### WORK TASK
Take every line from the entries below that includes the word "Prerequisites" and copy it.

### MATERIAL TO PROCESS
>>>>
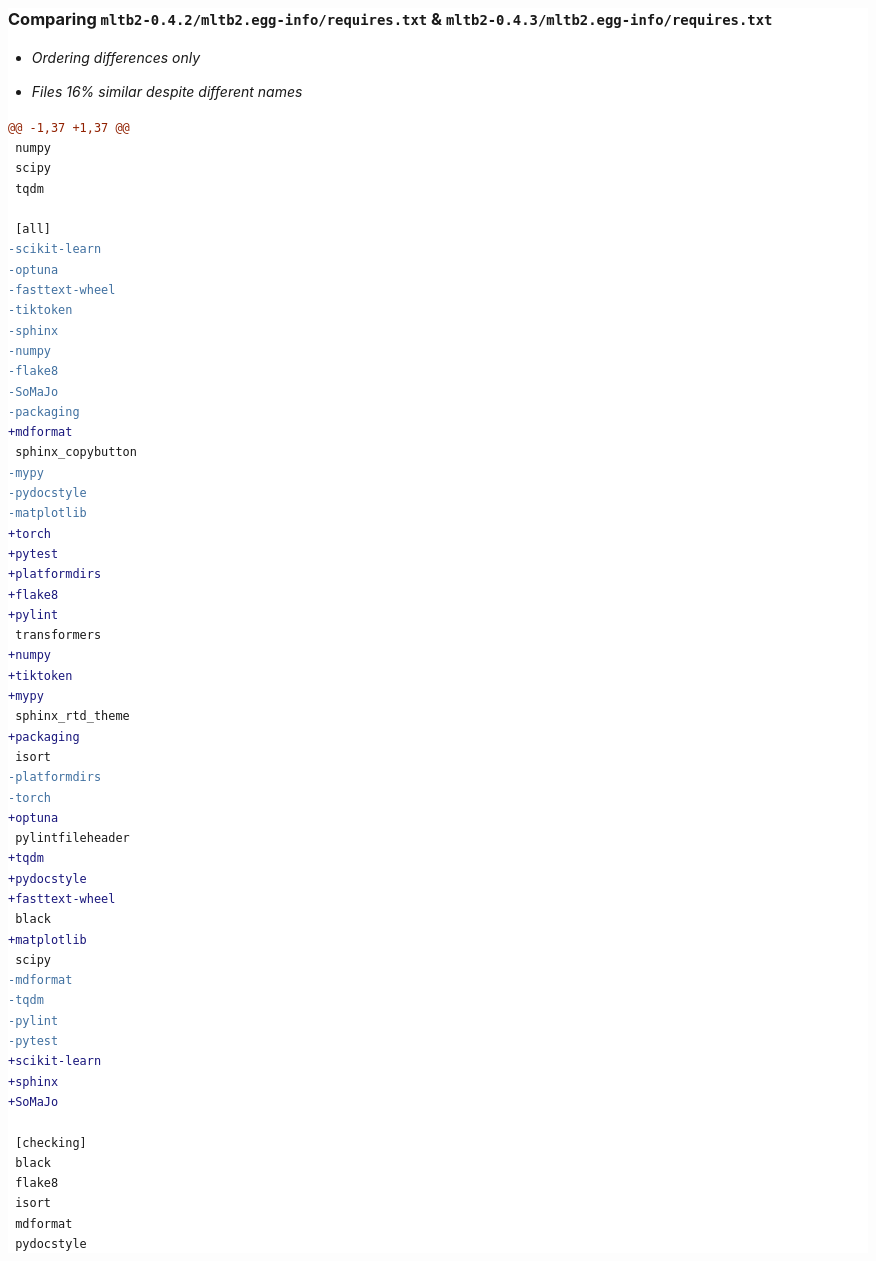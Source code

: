 ### Comparing `mltb2-0.4.2/mltb2.egg-info/requires.txt` & `mltb2-0.4.3/mltb2.egg-info/requires.txt`

 * *Ordering differences only*

 * *Files 16% similar despite different names*

```diff
@@ -1,37 +1,37 @@
 numpy
 scipy
 tqdm
 
 [all]
-scikit-learn
-optuna
-fasttext-wheel
-tiktoken
-sphinx
-numpy
-flake8
-SoMaJo
-packaging
+mdformat
 sphinx_copybutton
-mypy
-pydocstyle
-matplotlib
+torch
+pytest
+platformdirs
+flake8
+pylint
 transformers
+numpy
+tiktoken
+mypy
 sphinx_rtd_theme
+packaging
 isort
-platformdirs
-torch
+optuna
 pylintfileheader
+tqdm
+pydocstyle
+fasttext-wheel
 black
+matplotlib
 scipy
-mdformat
-tqdm
-pylint
-pytest
+scikit-learn
+sphinx
+SoMaJo
 
 [checking]
 black
 flake8
 isort
 mdformat
 pydocstyle
```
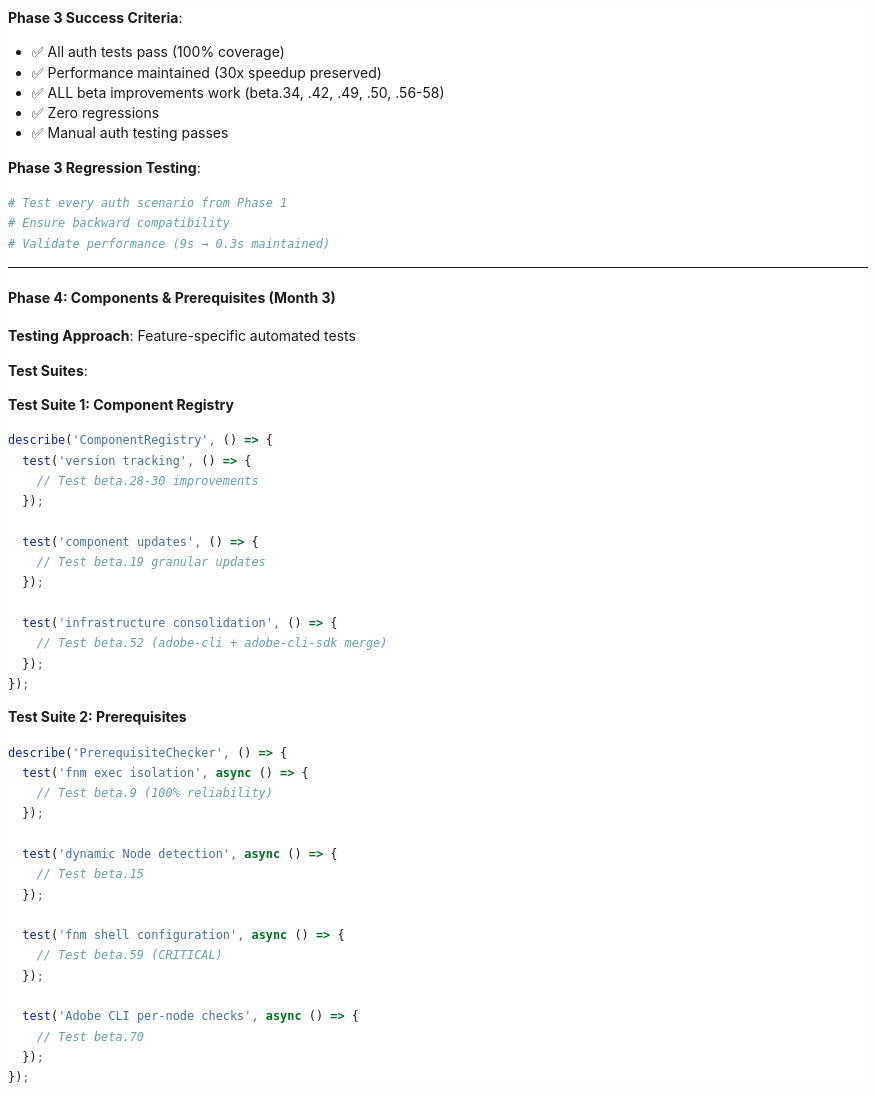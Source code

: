 **Phase 3 Success Criteria**:
- ✅ All auth tests pass (100% coverage)
- ✅ Performance maintained (30x speedup preserved)
- ✅ ALL beta improvements work (beta.34, .42, .49, .50, .56-58)
- ✅ Zero regressions
- ✅ Manual auth testing passes

**Phase 3 Regression Testing**:
```bash
# Test every auth scenario from Phase 1
# Ensure backward compatibility
# Validate performance (9s → 0.3s maintained)
```

---

#### Phase 4: Components & Prerequisites (Month 3)

**Testing Approach**: Feature-specific automated tests

**Test Suites**:

**Test Suite 1: Component Registry**
```typescript
describe('ComponentRegistry', () => {
  test('version tracking', () => {
    // Test beta.28-30 improvements
  });

  test('component updates', () => {
    // Test beta.19 granular updates
  });

  test('infrastructure consolidation', () => {
    // Test beta.52 (adobe-cli + adobe-cli-sdk merge)
  });
});
```

**Test Suite 2: Prerequisites**
```typescript
describe('PrerequisiteChecker', () => {
  test('fnm exec isolation', async () => {
    // Test beta.9 (100% reliability)
  });

  test('dynamic Node detection', async () => {
    // Test beta.15
  });

  test('fnm shell configuration', async () => {
    // Test beta.59 (CRITICAL)
  });

  test('Adobe CLI per-node checks', async () => {
    // Test beta.70
  });
});
```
<<<<
### THE ANSWER
#### Phase 4: Components & Prerequisites (Month 3)
**Test Suite 2: Prerequisites**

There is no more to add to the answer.